In "Henry George Revisited" (May HGN) Godfrey P. Orleans says, "On the Georgian view, the problems of poverty, inflation, unemployment, urban deterioration and others might be solved by the simple act of removing the control of land from the private sector of the economy."

This is not what George proposed. Before stating what he did propose, it is necessary to expose the source of Mr. Orleans' misinterpretation. The use of the terms "private and public sector" have caused much mischief since they came into vogue. By this terminology, if five families owned most of the land of a nation we would say that land was in the hands of the private sector. We would say the land of a nation was held by the public sector if its title was vested in the government. The effect is the same in both cases: control of the land of a nation by a few of its citizens.

George proposed a tax on land values as a means of breaking the monopoly in land. This is the essential point. This would take control of the land out of the hands of the few and make it accessible to all. It would indeed "at once deter speculative trading in land" because a tax on land values would take the profit out of land speculation.

It is true that in many respects "the conclusions reached by Henry George were quite the opposite of those reached by his contemporaries." But Mr. Orleans' example does not illustrate this. George agreed "that since supply was itself an expression of demand there could never be overproduction." George did not as stated, believe "that supply was itself an expression of a demand for less than that which was supplied," and he certainly did not conclude that this caused "a trend towards economic depression." George did say (p. 270-1, Progress and Poverty) that "the supply of labor cannot be too great, nor the demand for labor too small, when people suffer for the lack of things that labor produces. The real trouble must be that supply is somehow prevented from satisfying demand, that somewhere is an obstacle which prevents labor from producing the things laborers want … and that obstacle, it is clear, is the speculative advance in rent, or the value of land, ..."
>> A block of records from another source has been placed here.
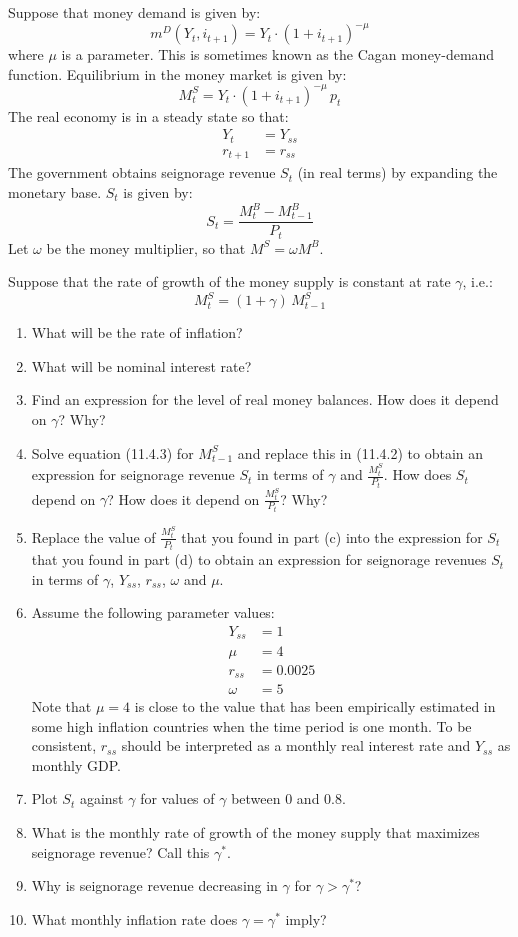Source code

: \noindent Suppose that money demand is given by:
\[
m^D(Y_t,i_{t+1})=Y_t\cdot(1+i_{t+1})^{-\mu}
\]
where $\mu$ is a parameter. This is sometimes known as the Cagan money-demand function. Equilibrium in the money market is given by:
\[
M_t^S=Y_t\cdot(1+i_{t+1})^{-\mu}\,p_t
\]
The real economy is in a steady state so that:
\begin{align*}
Y_t&=Y_{ss}\\
r_{t+1}&=r_{ss}
\end{align*}
The government obtains seignorage revenue $S_t$ (in real terms) by expanding the monetary base. $S_t$ is given by:
\[
S_t=\frac{M_t^B-M_{t-1}^B}{P_t} \tag{11.4.2}
\]
Let $\omega$ be the money multiplier, so that $M^S=\omega M^B$.\par
\noindent Suppose that the rate of growth of the money supply is constant at rate $\gamma$, i.e.:
\[
M_t^S=(1+\gamma)\,M_{t-1}^S \tag{11.4.3}
\]
\begin{enumerate}[label=(\alph*),leftmargin=2.2em,topsep=2pt,itemsep=1pt]
\item What will be the rate of inflation?
\item What will be nominal interest rate?
\item Find an expression for the level of real money balances. How does it depend on $\gamma$? Why?
\item Solve equation (11.4.3) for $M_{t-1}^S$ and replace this in (11.4.2) to obtain an expression for seignorage revenue $S_t$ in terms
of $\gamma$ and $\frac{M_t^S}{P_t}$. How does $S_t$ depend on $\gamma$? How does it depend on $\frac{M_t^S}{P_t}$? Why?
\item Replace the value of $\frac{M_t^S}{P_t}$ that you found in part (c) into the expression for $S_t$ that you found in part (d) to
obtain an expression for seignorage revenues $S_t$ in terms of $\gamma$, $Y_{ss}$, $r_{ss}$, $\omega$ and $\mu$.
\item Assume the following parameter values:
\begin{align*}
Y_{ss}&=1\\
\mu&=4\\
r_{ss}&=0.0025\\
\omega&=5
\end{align*}
Note that $\mu=4$ is close to the value that has been empirically estimated in some high inflation countries when the time period
is one month. To be consistent, $r_{ss}$ should be interpreted as a monthly real interest rate and $Y_{ss}$ as monthly GDP.
\item Plot $S_t$ against $\gamma$ for values of $\gamma$ between 0 and 0.8.
\item What is the monthly rate of growth of the money supply that maximizes seignorage revenue? Call this $\gamma^*$.
\item Why is seignorage revenue decreasing in $\gamma$ for $\gamma>\gamma^*$?
\item What monthly inflation rate does $\gamma=\gamma^*$ imply?
\end{enumerate}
Mr. Orleans says that the reasoning on which George's solution is based "is open to question," but he neither examines George's reasoning nor opens it to question. The fact that many volumes have been written on money does not prove that it is more than a mere medium of exchange and measure of value, "having no value in itself." Furthermore to say there is a fallacy in the argument that the supply of land is fixed," is itself a fallacy.

Mr. Orleans' statement that "any increase in the total rental value of land must be due to an increase in total income, and must therefore correspond to increases in total wages and total interest" is not true. The very reverse in true. The increase in total income increases the total value of land without a corresponding increase in total wages or interest. This fact and this alone explains why the tremendous increase in productive power of the past hundred years has not resulted in the elimination of large-scale poverty - has not even lessened it - has actually given it a more desperate aspect which now threatens the very survival of our society.

That Henry George propounded a theory of the economic cycle when his orthodox contemporaries denied that the economic cycle could even exist!" is a misstatement. George's contemporaries and predecessors had numerous theories of the economic cycle, several of which George comments on in Progress and Poverty. It is also a misstatement of fact to say that Keynes offered the first generally accepted explanation of the economic cycle. The overproduction theory was one of a number that was generally accepted before Keynes, is still widely believed, and is to be found in current textbooks.

The term "liquidity preference" is not applicable to land. It may be suitable to monetary theory jargon but not to political economy. Rather than say that George "failed to express the problem clearly … because the problem could not be expressed in the economic language of his time. . ." we should say that he was able to express the problem clearly because he was not hampered by the vague language of the current economists, a jargon designed to confuse rather than clarify.